DATA.
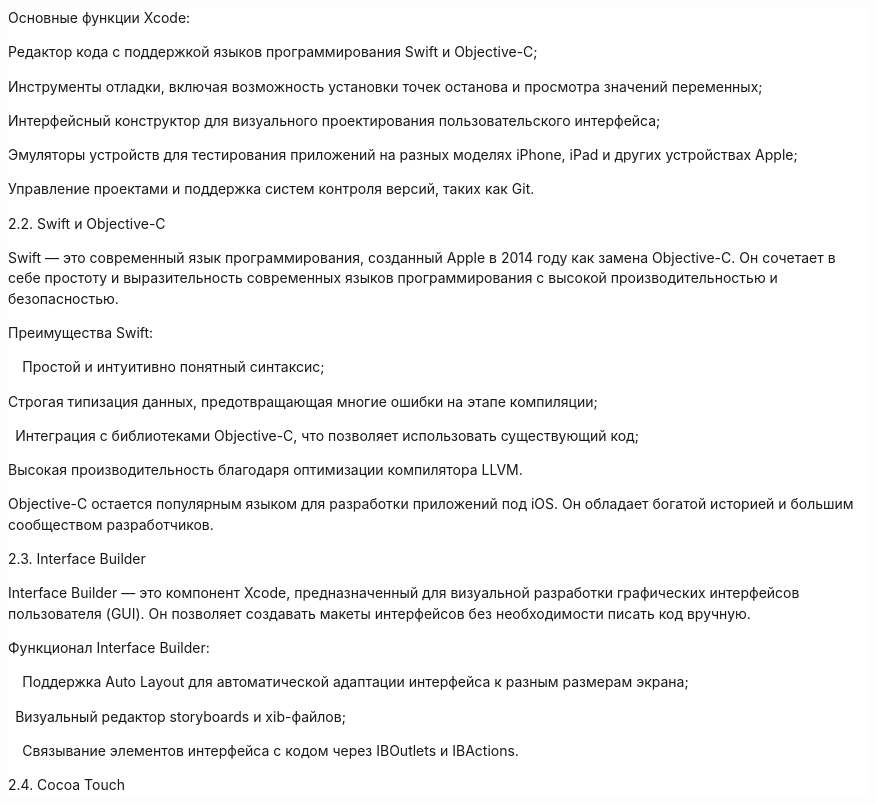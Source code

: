 Основные функции Xcode:



Редактор кода с поддержкой языков программирования Swift и Objective-C;



Инструменты отладки, включая возможность установки точек останова и просмотра значений переменных;



Интерфейсный конструктор для визуального проектирования пользовательского интерфейса;



Эмуляторы устройств для тестирования приложений на разных моделях iPhone, iPad и других устройствах Apple;



Управление проектами и поддержка систем контроля версий, таких как Git.






2\.2. Swift и Objective-C

Swift — это современный язык программирования, созданный Apple в 2014 году как замена Objective-C. Он сочетает в себе простоту и выразительность современных языков программирования с высокой производительностью и безопасностью.

Преимущества Swift:

`  `Простой и интуитивно понятный синтаксис;



Строгая типизация данных, предотвращающая многие ошибки на этапе компиляции;



` `Интеграция с библиотеками Objective-C, что позволяет использовать существующий код;



Высокая производительность благодаря оптимизации компилятора LLVM.

Objective-C остается популярным языком для разработки приложений под iOS. Он обладает богатой историей и большим сообществом разработчиков.

2\.3. Interface Builder

Interface Builder — это компонент Xcode, предназначенный для визуальной разработки графических интерфейсов пользователя (GUI). Он позволяет создавать макеты интерфейсов без необходимости писать код вручную.

Функционал Interface Builder:

`  `Поддержка Auto Layout для автоматической адаптации интерфейса к разным размерам экрана;



` `Визуальный редактор storyboards и xib-файлов;

`  `Связывание элементов интерфейса с кодом через IBOutlets и IBActions.

2\.4. Cocoa Touch
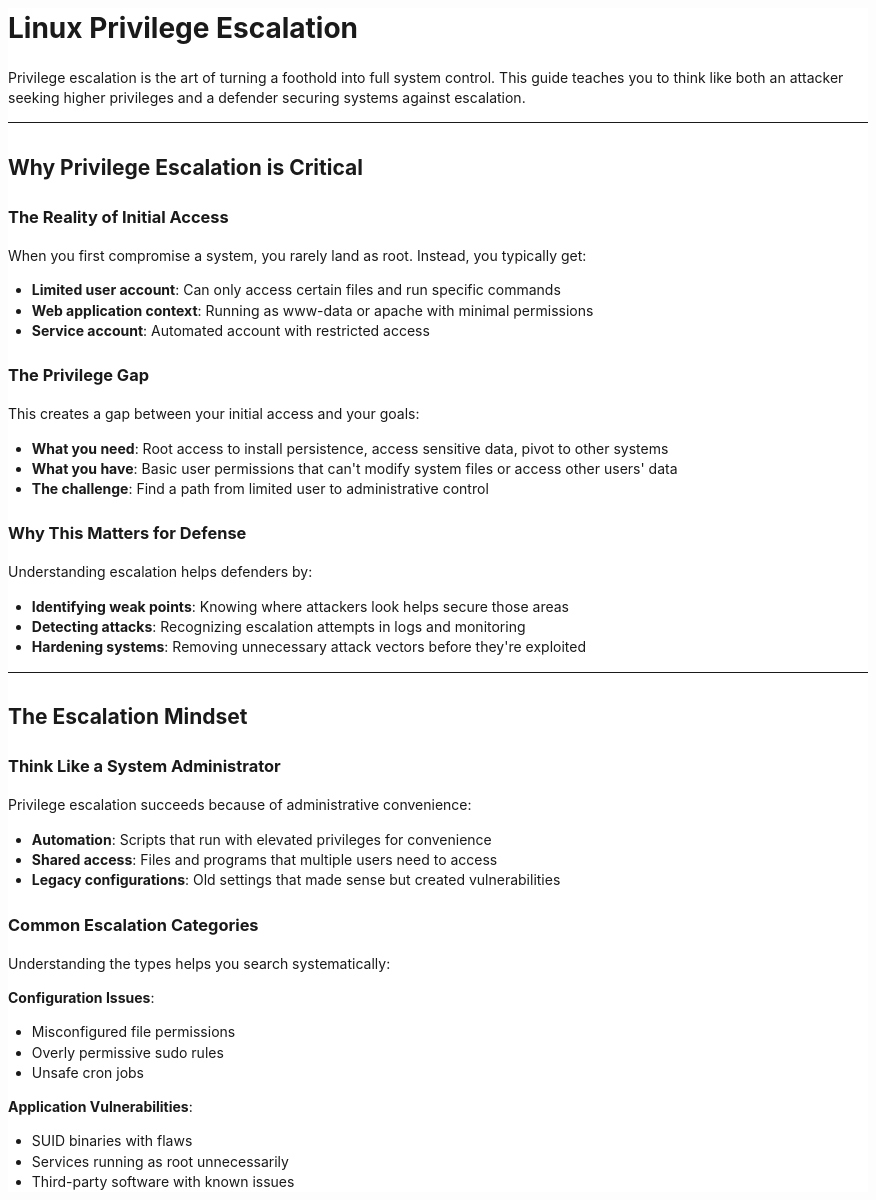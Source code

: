 # Linux Privilege Escalation

Privilege escalation is the art of turning a foothold into full system control. This guide teaches you to think like both an attacker seeking higher privileges and a defender securing systems against escalation.

---

## Why Privilege Escalation is Critical

### The Reality of Initial Access
When you first compromise a system, you rarely land as root. Instead, you typically get:
- **Limited user account**: Can only access certain files and run specific commands
- **Web application context**: Running as www-data or apache with minimal permissions
- **Service account**: Automated account with restricted access

### The Privilege Gap
This creates a gap between your initial access and your goals:
- **What you need**: Root access to install persistence, access sensitive data, pivot to other systems
- **What you have**: Basic user permissions that can't modify system files or access other users' data
- **The challenge**: Find a path from limited user to administrative control

### Why This Matters for Defense
Understanding escalation helps defenders by:
- **Identifying weak points**: Knowing where attackers look helps secure those areas
- **Detecting attacks**: Recognizing escalation attempts in logs and monitoring
- **Hardening systems**: Removing unnecessary attack vectors before they're exploited

---

## The Escalation Mindset

### Think Like a System Administrator
Privilege escalation succeeds because of administrative convenience:
- **Automation**: Scripts that run with elevated privileges for convenience
- **Shared access**: Files and programs that multiple users need to access
- **Legacy configurations**: Old settings that made sense but created vulnerabilities

### Common Escalation Categories
Understanding the types helps you search systematically:

**Configuration Issues**:
- Misconfigured file permissions
- Overly permissive sudo rules
- Unsafe cron jobs

**Application Vulnerabilities**:
- SUID binaries with flaws
- Services running as root unnecessarily
- Third-party software with known issues
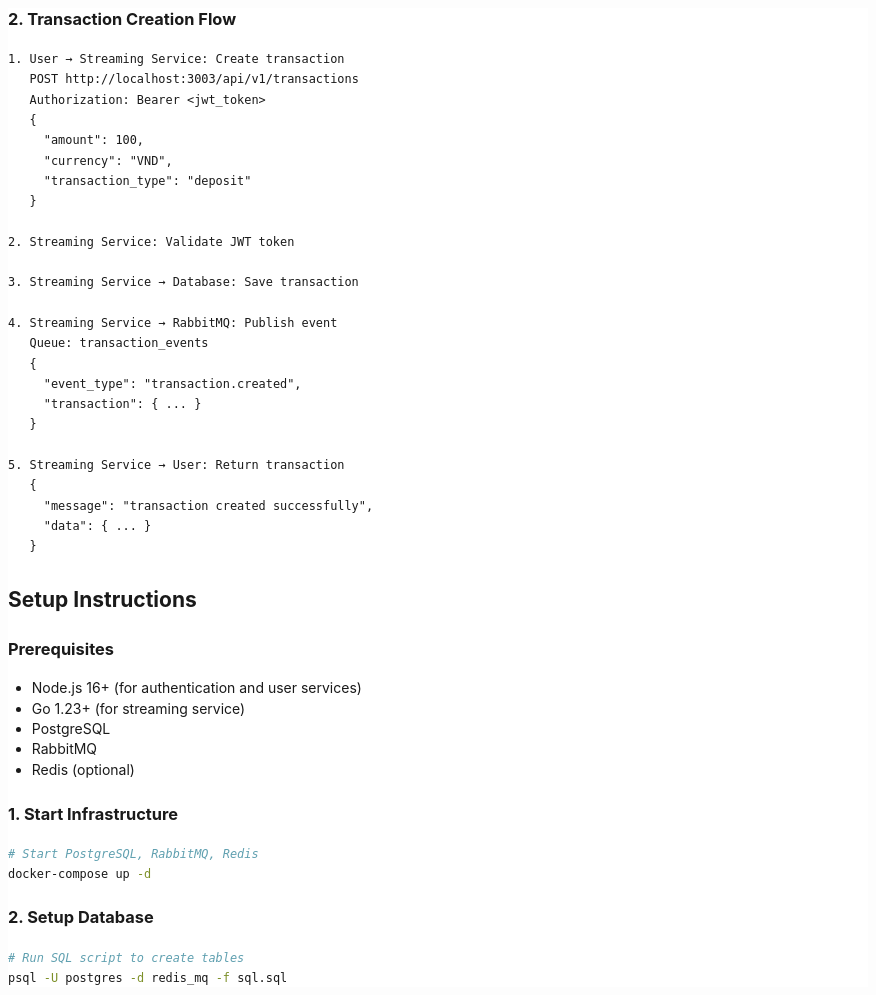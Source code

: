 ### 2. Transaction Creation Flow

```
1. User → Streaming Service: Create transaction
   POST http://localhost:3003/api/v1/transactions
   Authorization: Bearer <jwt_token>
   {
     "amount": 100,
     "currency": "VND",
     "transaction_type": "deposit"
   }

2. Streaming Service: Validate JWT token

3. Streaming Service → Database: Save transaction

4. Streaming Service → RabbitMQ: Publish event
   Queue: transaction_events
   {
     "event_type": "transaction.created",
     "transaction": { ... }
   }

5. Streaming Service → User: Return transaction
   {
     "message": "transaction created successfully",
     "data": { ... }
   }
```

## Setup Instructions

### Prerequisites

- Node.js 16+ (for authentication and user services)
- Go 1.23+ (for streaming service)
- PostgreSQL
- RabbitMQ
- Redis (optional)

### 1. Start Infrastructure

```bash
# Start PostgreSQL, RabbitMQ, Redis
docker-compose up -d
```

### 2. Setup Database

```bash
# Run SQL script to create tables
psql -U postgres -d redis_mq -f sql.sql
```
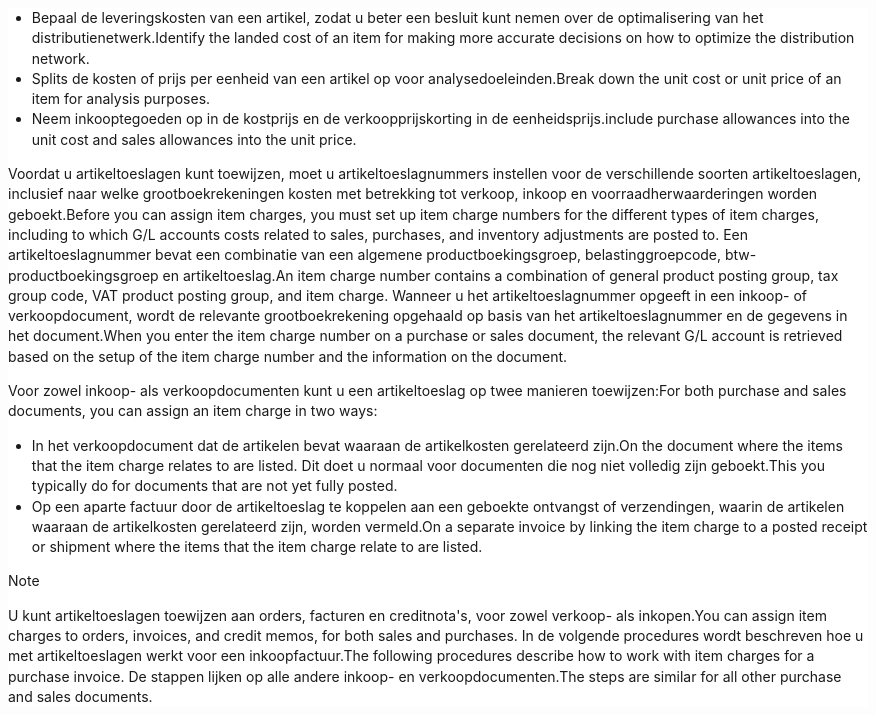 - <span data-ttu-id="30de6-108">Bepaal de leveringskosten van een artikel, zodat u beter een besluit kunt nemen over de optimalisering van het distributienetwerk.</span><span class="sxs-lookup"><span data-stu-id="30de6-108">Identify the landed cost of an item for making more accurate decisions on how to optimize the distribution network.</span></span>
- <span data-ttu-id="30de6-109">Splits de kosten of prijs per eenheid van een artikel op voor analysedoeleinden.</span><span class="sxs-lookup"><span data-stu-id="30de6-109">Break down the unit cost or unit price of an item for analysis purposes.</span></span>
- <span data-ttu-id="30de6-110">Neem inkooptegoeden op in de kostprijs en de verkoopprijskorting in de eenheidsprijs.</span><span class="sxs-lookup"><span data-stu-id="30de6-110">include purchase allowances into the unit cost and sales allowances into the unit price.</span></span>

<span data-ttu-id="30de6-111">Voordat u artikeltoeslagen kunt toewijzen, moet u artikeltoeslagnummers instellen voor de verschillende soorten artikeltoeslagen, inclusief naar welke grootboekrekeningen kosten met betrekking tot verkoop, inkoop en voorraadherwaarderingen worden geboekt.</span><span class="sxs-lookup"><span data-stu-id="30de6-111">Before you can assign item charges, you must set up item charge numbers for the different types of item charges, including to which G/L accounts costs related to sales, purchases, and inventory adjustments are posted to.</span></span> <span data-ttu-id="30de6-112">Een artikeltoeslagnummer bevat een combinatie van een algemene productboekingsgroep, belastinggroepcode, btw-productboekingsgroep en artikeltoeslag.</span><span class="sxs-lookup"><span data-stu-id="30de6-112">An item charge number contains a combination of general product posting group, tax group code, VAT product posting group, and item charge.</span></span> <span data-ttu-id="30de6-113">Wanneer u het artikeltoeslagnummer opgeeft in een inkoop- of verkoopdocument, wordt de relevante grootboekrekening opgehaald op basis van het artikeltoeslagnummer en de gegevens in het document.</span><span class="sxs-lookup"><span data-stu-id="30de6-113">When you enter the item charge number on a purchase or sales document, the relevant G/L account is retrieved based on the setup of the item charge number and the information on the document.</span></span>

<span data-ttu-id="30de6-114">Voor zowel inkoop- als verkoopdocumenten kunt u een artikeltoeslag op twee manieren toewijzen:</span><span class="sxs-lookup"><span data-stu-id="30de6-114">For both purchase and sales documents, you can assign an item charge in two ways:</span></span>
- <span data-ttu-id="30de6-115">In het verkoopdocument dat de artikelen bevat waaraan de artikelkosten gerelateerd zijn.</span><span class="sxs-lookup"><span data-stu-id="30de6-115">On the document where the items that the item charge relates to are listed.</span></span> <span data-ttu-id="30de6-116">Dit doet u normaal voor documenten die nog niet volledig zijn geboekt.</span><span class="sxs-lookup"><span data-stu-id="30de6-116">This you typically do for documents that are not yet fully posted.</span></span>
- <span data-ttu-id="30de6-117">Op een aparte factuur door de artikeltoeslag te koppelen aan een geboekte ontvangst of verzendingen, waarin de artikelen waaraan de artikelkosten gerelateerd zijn, worden vermeld.</span><span class="sxs-lookup"><span data-stu-id="30de6-117">On a separate invoice by linking the item charge to a posted receipt or shipment where the items that the item charge relate to are listed.</span></span>

> [!NOTE]  
>   <span data-ttu-id="30de6-118">U kunt artikeltoeslagen toewijzen aan orders, facturen en creditnota's, voor zowel verkoop- als inkopen.</span><span class="sxs-lookup"><span data-stu-id="30de6-118">You can assign item charges to orders, invoices, and credit memos, for both sales and purchases.</span></span> <span data-ttu-id="30de6-119">In de volgende procedures wordt beschreven hoe u met artikeltoeslagen werkt voor een inkoopfactuur.</span><span class="sxs-lookup"><span data-stu-id="30de6-119">The following procedures describe how to work with item charges for a purchase invoice.</span></span> <span data-ttu-id="30de6-120">De stappen lijken op alle andere inkoop- en verkoopdocumenten.</span><span class="sxs-lookup"><span data-stu-id="30de6-120">The steps are similar for all other purchase and sales documents.</span></span>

WHAT YOU ARE ASKED TO DO.
Your answer must be the exact lines of the records from the first one through the line containing "Инструменты отладки, включая", with no pictures in it.

RESULT OF THIS EXERCISE.
Source code

: Основные функции Xcode:



Редактор кода с поддержкой языков программирования Swift и Objective-C;



Инструменты отладки, включая возможность установки точек останова и просмотра значений переменных;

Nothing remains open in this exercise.